One of the best features of Dashlane is that it’s completely free to use on a single device. If you want to sync your passwords between devices, you’ll need to upgrade to premium. But you can test it out for free.
And when it comes to security, Dashlane has another advantage, because you have the choice to keep all of your passwords locally on your computer, rather than in a cloud. So you have the benefit of something like KeePass, but with a better interface. If you do choose to sync your passwords using the cloud, they are AES encrypted.
LastPass: This is a cloud-based password manager with extensions, mobile apps, and even desktop apps for all the browsers and operating systems you could want. It’s extremely powerful and even offers a variety of two-factor authentication options so you can ensure no one else can log into your password vault. LastPass stores your passwords on LastPass’s servers in an encrypted form – the LastPass extension or app locally decrypts and encrypts them when you log in, so LastPass couldn’t see your passwords if they wanted to.
KeePass: LastPass isn’t for everyone. Some people just aren’t comfortable with a cloud-based password manager, and that’s fine. KeePass is a popular desktop application for managing your passwords, but there are also browser extensions and mobile apps for KeePass. KeePass stores your passwords on your computer so you remain in control of them — it’s even open-source, so you could audit its code if you wanted to. The downside is that you’re responsible for your passwords, and you’ll have to sync them between your devices manually. Some people use a syncing solution like Dropbox to sync the KeePass database between their devices.
Getting Started with Your Password Manager
The first big decision you will need to make with a password manager is choosing your master password. This master password controls access to your entire password manager database, so you should make it particularly strong – it’s the only password you’ll need to remember, after all. You may want to write down the password and store it somewhere safe after choosing it, just in case – for example, if you’re really serious, you could store your master password in a vault at the bank. You can change this password later, but only if you remember it – if you lose your master password, you won’t be able to view your saved passwords. This is essential, as it ensures no one else can view your secure password database without the master password.
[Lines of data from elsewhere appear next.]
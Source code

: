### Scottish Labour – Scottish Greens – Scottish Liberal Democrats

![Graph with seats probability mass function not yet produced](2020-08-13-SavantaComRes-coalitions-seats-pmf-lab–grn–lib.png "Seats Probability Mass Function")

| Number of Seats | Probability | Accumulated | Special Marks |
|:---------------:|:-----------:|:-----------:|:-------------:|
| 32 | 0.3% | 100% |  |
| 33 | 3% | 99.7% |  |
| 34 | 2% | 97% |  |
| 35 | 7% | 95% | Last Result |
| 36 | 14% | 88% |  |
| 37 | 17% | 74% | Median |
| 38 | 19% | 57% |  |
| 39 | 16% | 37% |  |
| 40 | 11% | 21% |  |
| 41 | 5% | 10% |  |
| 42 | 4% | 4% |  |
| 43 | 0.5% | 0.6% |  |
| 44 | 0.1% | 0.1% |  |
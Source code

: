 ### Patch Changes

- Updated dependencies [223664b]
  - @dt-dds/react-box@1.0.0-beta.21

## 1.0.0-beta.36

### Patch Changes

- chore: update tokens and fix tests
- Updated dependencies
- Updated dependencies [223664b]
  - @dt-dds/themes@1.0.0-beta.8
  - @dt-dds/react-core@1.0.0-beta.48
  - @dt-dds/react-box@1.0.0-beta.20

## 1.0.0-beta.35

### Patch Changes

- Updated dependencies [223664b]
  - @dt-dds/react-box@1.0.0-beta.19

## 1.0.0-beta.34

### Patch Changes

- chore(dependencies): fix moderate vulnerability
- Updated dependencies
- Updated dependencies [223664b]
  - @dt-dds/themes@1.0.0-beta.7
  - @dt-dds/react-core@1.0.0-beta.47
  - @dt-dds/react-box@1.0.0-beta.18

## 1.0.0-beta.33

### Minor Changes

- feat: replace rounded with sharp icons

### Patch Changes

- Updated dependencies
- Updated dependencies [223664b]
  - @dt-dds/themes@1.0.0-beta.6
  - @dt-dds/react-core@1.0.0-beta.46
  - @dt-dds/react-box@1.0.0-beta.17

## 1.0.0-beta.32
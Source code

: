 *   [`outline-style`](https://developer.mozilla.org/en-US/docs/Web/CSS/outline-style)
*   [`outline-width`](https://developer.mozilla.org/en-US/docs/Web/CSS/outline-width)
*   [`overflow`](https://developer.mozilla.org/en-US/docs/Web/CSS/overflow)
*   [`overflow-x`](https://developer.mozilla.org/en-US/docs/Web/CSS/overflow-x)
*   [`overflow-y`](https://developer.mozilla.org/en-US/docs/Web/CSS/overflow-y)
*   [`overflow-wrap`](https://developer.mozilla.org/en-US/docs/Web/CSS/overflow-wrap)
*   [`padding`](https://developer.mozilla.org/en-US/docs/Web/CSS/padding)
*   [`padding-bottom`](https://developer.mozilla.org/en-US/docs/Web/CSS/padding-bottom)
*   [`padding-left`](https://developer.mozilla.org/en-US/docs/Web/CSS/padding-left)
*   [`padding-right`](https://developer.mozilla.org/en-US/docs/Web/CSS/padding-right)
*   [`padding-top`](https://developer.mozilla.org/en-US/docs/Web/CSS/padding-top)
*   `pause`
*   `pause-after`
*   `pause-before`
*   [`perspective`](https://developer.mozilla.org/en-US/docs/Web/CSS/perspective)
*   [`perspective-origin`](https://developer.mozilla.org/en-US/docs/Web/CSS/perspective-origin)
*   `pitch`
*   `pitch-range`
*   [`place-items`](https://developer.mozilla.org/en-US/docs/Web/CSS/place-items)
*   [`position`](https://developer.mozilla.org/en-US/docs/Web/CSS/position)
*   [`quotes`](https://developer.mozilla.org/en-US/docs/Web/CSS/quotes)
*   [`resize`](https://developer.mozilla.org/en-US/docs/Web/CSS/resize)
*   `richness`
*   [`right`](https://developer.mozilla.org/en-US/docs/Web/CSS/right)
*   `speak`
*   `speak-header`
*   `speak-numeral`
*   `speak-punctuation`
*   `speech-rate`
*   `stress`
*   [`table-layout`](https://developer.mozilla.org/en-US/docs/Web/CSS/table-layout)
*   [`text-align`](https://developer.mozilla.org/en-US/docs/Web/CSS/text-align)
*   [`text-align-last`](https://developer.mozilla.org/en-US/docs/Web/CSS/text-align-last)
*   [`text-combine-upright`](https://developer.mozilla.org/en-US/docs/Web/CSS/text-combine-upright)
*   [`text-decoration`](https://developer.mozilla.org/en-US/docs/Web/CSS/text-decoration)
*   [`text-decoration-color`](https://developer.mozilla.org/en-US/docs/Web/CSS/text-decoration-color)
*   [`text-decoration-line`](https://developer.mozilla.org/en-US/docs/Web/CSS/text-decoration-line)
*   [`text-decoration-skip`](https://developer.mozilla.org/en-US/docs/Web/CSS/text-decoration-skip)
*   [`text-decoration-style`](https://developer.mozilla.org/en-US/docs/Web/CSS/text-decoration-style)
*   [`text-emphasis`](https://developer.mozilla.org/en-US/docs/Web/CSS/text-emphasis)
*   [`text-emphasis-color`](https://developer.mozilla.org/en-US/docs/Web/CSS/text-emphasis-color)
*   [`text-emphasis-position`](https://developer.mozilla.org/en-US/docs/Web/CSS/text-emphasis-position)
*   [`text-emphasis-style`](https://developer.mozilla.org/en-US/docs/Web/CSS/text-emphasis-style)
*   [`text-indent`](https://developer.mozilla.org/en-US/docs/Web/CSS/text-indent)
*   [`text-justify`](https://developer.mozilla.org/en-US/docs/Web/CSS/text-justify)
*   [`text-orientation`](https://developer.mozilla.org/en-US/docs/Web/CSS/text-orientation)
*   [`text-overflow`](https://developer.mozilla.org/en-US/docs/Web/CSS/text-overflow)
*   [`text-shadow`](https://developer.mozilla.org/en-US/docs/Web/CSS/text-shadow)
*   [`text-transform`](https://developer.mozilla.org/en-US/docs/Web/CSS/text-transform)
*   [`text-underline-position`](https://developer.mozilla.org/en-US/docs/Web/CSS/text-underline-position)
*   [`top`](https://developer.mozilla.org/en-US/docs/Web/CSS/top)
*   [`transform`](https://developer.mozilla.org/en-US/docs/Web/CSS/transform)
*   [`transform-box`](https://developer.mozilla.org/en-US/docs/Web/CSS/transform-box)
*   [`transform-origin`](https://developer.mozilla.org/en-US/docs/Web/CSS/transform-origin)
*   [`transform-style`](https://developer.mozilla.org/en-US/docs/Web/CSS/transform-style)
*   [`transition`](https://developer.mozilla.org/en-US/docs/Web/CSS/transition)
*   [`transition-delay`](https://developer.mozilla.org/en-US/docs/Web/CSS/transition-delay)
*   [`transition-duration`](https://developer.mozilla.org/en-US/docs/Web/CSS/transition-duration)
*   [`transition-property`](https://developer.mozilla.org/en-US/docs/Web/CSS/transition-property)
After installing a password manager, you will likely want to start changing your website passwords to more secure ones. LastPass offers the LastPass Security Challenge, which identifies the weak and duplicate passwords you should focus on changing. Dashlane has a Security Dashboard built right in, that will help you figure out which passwords might need to be changed.
Password managers also allow you to store other types of data in a secure form – everything from credit card numbers to secure notes. All data you store in a password manager is encrypted with your master password.
Password managers can even help against phishing, as they fill account information into websites based on their web address (URL). if you think you’re on your bank’s website and your password manager doesn’t automatically fill your login information, it’s possible that you’re on a phishing website with a different URL.